I agree with Rabbi Waxman that the power and relevance of the Exodus lies not in whether we can historically verify the details of its story but in the truths it contains. The most obvious are the nature of the experience of oppression and the power of hope in the face of it. These truths transcend the particularities of faith and ethnicity, which perhaps explains African American interest in the story.

There are other truths based on the particular nature of the Israelite religion of which we are the heirs: that there is one God who rules the world and is control of all of creation (note the plagues) and that this God not only cares deeply for the children of Israel but expresses that care through an involvement in human history.

This brings us back to the question of history, or more accurately historicity, the study of history, which is where I disagree with Rabbi Waxman.

“Minimalist” biblical archeologists like Israel Finkelstein argue that the lack of evidence of a mass Exodus of Semites from Egypt or a large group wandering the Sinai wilderness shows that the Exodus is a figment of a later author’s mind. However, other archeologists point out “circumstantial evidence”: Egyptian tomb paintings of Semitic slaves, documents that explain Egyptian clay-brick manufacturing just as it is presented in the Torah, and Egyptian military way stations along the straight route out of Egypt, which may have required a refugee band to head into the wilderness. Most compelling for me, the earliest evidence outside of the Bible of the Israelites in Israel comes from Pharoah Merneptah’s victory stele dated 1212 BCE, roughly 40 years after the Exodus (If we date it to approximately 1250 BCE during the reign of Ramses II 1290-1224 BCE). In addition, an Israelite style of housing that appears in 12th Century Israel (after the Exodus) has also recently been found in Egypt, perhaps reflecting the Biblical account that not all the Jews actually left Egypt.

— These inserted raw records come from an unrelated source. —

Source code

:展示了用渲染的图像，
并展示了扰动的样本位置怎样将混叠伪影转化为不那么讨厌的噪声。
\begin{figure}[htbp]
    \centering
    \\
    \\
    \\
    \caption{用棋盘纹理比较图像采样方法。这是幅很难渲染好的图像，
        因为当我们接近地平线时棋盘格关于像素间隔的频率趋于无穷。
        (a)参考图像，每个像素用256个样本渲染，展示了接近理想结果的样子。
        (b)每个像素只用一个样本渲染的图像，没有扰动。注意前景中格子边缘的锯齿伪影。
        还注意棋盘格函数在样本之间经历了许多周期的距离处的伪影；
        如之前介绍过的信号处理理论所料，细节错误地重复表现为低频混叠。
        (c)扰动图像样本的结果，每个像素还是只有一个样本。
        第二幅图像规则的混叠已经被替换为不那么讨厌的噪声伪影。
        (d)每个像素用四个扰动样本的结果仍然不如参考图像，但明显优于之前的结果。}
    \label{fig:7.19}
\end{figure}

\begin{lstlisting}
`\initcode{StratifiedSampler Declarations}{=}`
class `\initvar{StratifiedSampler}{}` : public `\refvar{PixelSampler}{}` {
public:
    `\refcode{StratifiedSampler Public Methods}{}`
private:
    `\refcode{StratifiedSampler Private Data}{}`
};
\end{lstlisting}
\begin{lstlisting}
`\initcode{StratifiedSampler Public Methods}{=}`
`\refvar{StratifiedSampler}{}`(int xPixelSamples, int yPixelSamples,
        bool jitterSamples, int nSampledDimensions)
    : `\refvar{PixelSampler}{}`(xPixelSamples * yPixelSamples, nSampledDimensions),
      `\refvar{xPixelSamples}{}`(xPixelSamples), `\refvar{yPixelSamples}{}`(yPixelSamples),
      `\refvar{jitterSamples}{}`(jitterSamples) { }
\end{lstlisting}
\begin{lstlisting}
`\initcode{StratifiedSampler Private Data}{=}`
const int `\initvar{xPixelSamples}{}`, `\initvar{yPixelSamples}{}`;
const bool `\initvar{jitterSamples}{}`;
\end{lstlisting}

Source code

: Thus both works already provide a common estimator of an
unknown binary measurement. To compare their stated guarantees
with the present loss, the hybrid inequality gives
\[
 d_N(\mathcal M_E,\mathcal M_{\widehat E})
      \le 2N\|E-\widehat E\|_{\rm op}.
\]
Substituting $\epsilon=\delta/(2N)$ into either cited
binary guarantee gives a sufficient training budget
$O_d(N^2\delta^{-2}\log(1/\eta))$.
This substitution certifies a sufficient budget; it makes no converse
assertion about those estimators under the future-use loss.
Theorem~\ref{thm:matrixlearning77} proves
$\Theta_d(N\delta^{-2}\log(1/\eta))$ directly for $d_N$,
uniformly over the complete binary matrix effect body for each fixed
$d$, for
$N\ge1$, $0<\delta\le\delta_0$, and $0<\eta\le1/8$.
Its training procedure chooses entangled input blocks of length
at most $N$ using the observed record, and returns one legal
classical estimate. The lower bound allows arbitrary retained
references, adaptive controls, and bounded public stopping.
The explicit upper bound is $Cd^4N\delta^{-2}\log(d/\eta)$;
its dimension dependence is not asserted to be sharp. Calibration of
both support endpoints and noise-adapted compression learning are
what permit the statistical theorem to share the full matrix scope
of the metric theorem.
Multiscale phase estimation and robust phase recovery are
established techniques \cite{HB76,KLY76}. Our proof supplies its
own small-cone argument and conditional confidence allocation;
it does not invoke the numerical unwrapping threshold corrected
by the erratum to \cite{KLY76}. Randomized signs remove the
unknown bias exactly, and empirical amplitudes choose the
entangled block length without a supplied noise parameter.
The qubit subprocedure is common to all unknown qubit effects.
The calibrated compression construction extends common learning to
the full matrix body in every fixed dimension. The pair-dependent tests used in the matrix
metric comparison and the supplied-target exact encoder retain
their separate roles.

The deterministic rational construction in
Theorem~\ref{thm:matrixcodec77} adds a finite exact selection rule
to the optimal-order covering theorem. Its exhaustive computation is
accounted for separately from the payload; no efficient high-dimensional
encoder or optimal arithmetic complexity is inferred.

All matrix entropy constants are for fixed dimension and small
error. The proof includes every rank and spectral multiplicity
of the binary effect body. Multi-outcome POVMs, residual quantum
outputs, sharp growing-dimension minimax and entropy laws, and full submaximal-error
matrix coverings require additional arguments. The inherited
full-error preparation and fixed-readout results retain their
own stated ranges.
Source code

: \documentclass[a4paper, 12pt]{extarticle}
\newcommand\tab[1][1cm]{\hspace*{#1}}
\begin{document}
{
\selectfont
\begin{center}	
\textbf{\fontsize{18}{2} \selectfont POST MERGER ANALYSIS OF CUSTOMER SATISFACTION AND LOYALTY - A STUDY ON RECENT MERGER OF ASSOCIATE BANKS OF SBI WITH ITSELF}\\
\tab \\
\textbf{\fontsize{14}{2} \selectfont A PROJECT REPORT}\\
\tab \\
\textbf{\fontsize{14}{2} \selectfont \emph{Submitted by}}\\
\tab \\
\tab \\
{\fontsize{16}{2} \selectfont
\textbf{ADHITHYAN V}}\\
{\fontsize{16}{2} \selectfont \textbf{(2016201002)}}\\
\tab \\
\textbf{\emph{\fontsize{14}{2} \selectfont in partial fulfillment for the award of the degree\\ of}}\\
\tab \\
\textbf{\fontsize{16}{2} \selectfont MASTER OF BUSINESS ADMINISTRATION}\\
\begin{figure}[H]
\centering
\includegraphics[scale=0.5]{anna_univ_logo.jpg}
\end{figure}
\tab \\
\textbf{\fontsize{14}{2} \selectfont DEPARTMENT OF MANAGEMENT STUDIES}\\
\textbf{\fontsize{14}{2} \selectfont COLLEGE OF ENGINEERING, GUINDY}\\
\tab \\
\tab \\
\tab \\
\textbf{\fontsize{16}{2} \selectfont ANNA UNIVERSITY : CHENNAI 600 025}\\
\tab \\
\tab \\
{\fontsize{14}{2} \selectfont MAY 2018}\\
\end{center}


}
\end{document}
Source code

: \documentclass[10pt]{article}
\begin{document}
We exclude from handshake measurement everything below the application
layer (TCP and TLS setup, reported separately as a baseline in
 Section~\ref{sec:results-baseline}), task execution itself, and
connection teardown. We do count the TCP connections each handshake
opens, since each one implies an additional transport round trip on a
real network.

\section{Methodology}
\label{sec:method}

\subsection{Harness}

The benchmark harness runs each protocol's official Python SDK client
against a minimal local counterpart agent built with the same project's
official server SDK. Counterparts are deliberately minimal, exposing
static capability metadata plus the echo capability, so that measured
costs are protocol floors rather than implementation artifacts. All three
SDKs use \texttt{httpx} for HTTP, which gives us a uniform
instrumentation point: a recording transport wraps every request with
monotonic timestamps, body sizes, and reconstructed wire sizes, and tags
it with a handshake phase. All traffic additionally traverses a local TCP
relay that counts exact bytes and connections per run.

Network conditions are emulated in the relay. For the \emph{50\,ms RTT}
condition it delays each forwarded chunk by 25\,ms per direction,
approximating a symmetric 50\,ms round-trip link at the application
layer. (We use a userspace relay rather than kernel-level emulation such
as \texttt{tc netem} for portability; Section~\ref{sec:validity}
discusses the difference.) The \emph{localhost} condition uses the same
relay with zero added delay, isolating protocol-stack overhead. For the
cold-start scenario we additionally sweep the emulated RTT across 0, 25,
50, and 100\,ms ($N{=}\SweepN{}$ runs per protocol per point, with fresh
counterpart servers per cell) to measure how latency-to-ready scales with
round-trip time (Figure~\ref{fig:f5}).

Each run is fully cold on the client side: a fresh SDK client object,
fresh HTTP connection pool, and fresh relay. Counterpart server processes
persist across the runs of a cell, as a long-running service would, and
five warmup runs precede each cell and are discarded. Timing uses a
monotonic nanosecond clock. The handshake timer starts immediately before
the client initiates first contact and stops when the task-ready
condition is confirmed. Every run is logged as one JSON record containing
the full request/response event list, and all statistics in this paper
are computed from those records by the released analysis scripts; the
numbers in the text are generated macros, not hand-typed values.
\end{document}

Are all these facts evidence of the Exodus? No necessarily. But such archaeological material can lead us to question scholars who use the understandably limited evidence we have to argue that the Exodus could not or did not happen.

I am always struck by how much traction arguments against the historiocity of the Exodus story get. After all, the first rule of scholarship is that lack of evidence is not evidence. Perhaps what is attractive to such scholars is the thrill of proving an ancient religious text wrong. The argument goes like this: if the Bible is wrong about historical details, then it could be (or is) wrong about other things, like the commandments requiring our personal observance. This is the flip side of the argument Creationists make when they equate teaching Darwinian evolution with rejecting the Ten Commandments. Both sides miss the point: the Bible was not written as a historical text. When we read it as such we do the Bible–and ourselves–a great disservice.

The most important aspect of scripture is the eternal truths it contains. However, the Torah can, at the same time, contain the kernel of historical truths and hints of references to historical memory that our ancestors kept alive in the transmission of the scriptural text that we still read and celebrate today.